Circulating tumor DNA for comprehensive noninvasive monitoring of lymphoma treated with ibrutinib plus nivolumab.

To advance the use of circulating tumor DNA (ctDNA) applications, their broad clinical validity must be tested in different treatment settings, including targeted therapies. Utilizing the prespecified longitudinal systematic collection of plasma samples in the phase 1/2a LYM1002 trial (NCT02329847), we tested the clinical validity of ctDNA for baseline mutation profiling, residual tumor load quantification, and acquisition of resistance mutations in patients with lymphoma treated with ibrutinib plus nivolumab.

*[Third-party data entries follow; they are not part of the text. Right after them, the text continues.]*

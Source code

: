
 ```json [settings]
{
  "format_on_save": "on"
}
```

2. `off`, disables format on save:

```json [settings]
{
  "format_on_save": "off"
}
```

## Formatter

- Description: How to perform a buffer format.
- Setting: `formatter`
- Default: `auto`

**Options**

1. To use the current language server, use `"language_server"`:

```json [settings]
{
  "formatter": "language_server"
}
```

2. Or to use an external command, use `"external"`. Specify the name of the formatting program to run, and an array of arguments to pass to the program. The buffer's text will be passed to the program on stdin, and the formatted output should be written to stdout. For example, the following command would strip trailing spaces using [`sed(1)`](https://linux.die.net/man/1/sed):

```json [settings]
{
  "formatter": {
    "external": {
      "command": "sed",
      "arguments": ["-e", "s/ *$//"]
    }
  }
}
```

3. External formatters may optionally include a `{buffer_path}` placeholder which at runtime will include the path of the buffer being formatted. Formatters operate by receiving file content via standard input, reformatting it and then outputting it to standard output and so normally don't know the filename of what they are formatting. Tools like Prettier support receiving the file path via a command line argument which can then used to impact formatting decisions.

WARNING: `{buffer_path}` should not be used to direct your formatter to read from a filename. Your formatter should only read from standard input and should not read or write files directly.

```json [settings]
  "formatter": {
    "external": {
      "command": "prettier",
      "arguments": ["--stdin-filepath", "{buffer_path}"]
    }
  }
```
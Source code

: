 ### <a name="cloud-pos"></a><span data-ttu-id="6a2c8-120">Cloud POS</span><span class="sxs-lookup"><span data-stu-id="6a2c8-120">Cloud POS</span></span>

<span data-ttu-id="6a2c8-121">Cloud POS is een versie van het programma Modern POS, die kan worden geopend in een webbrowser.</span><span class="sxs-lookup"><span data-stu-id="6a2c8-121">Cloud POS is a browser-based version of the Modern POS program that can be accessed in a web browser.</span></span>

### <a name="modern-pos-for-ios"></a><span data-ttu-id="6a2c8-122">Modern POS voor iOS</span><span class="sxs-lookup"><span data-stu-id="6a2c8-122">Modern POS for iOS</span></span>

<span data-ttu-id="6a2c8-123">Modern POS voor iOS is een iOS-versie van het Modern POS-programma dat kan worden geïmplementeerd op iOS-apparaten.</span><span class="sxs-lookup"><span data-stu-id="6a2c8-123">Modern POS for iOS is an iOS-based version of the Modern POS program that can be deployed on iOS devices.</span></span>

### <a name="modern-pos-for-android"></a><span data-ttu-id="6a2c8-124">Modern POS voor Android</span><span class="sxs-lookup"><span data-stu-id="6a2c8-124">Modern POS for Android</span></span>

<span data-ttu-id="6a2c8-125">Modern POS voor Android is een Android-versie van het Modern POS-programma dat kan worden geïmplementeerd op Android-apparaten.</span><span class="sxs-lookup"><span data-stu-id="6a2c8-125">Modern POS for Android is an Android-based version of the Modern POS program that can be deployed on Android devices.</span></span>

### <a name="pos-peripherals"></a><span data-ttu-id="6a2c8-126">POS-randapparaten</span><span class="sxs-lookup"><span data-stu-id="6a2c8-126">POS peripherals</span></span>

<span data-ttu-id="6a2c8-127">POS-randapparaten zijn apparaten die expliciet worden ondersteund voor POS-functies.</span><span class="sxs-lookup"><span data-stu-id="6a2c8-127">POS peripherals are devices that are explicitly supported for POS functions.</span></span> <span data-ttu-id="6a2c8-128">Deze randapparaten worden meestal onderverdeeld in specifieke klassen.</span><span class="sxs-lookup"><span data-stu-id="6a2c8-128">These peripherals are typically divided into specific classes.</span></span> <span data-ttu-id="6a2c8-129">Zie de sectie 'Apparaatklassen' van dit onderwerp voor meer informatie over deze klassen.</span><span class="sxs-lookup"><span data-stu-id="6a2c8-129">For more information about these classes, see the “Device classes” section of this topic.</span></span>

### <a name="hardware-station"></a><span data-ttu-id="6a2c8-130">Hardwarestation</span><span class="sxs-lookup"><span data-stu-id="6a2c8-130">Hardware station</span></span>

Inclusion criterion for this ancillary biological study was the availability of blood collected at baseline and cycle 3 day 1. Overall, 172 ctDNA samples from 67 patients were analyzed using LyV4.0 ctDNA CAncer Personalized Profiling by deep Sequencing assay. Among baseline variants in ctDNA, only TP53 mutations (detected in 25.4% of patients) were associated with shorter progression-free survival; clones harboring baseline TP53 mutations did not disappear during treatment. Molecular response, defined as a >2-log reduction in ctDNA levels after 2 cycles of therapy (28 days), was achieved by 28.6% of patients with relapsed diffuse large B-cell lymphoma who had ≥1 baseline variant and was associated with best response and improved progression-free survival. Clonal evolution occurred frequently during treatment, and 10.3% new mutations were identified after 2 treatment cycles in nonresponders. PLCG2 was the topmost among genes that acquired new mutations. No patients acquired C481S BTK mutations implicated in resistance to ibrutinib in CLL. Collectively, our results provide the proof of concept that ctDNA is useful for noninvasive monitoring of lymphoma treated with targeted agents in the clinical trial setting.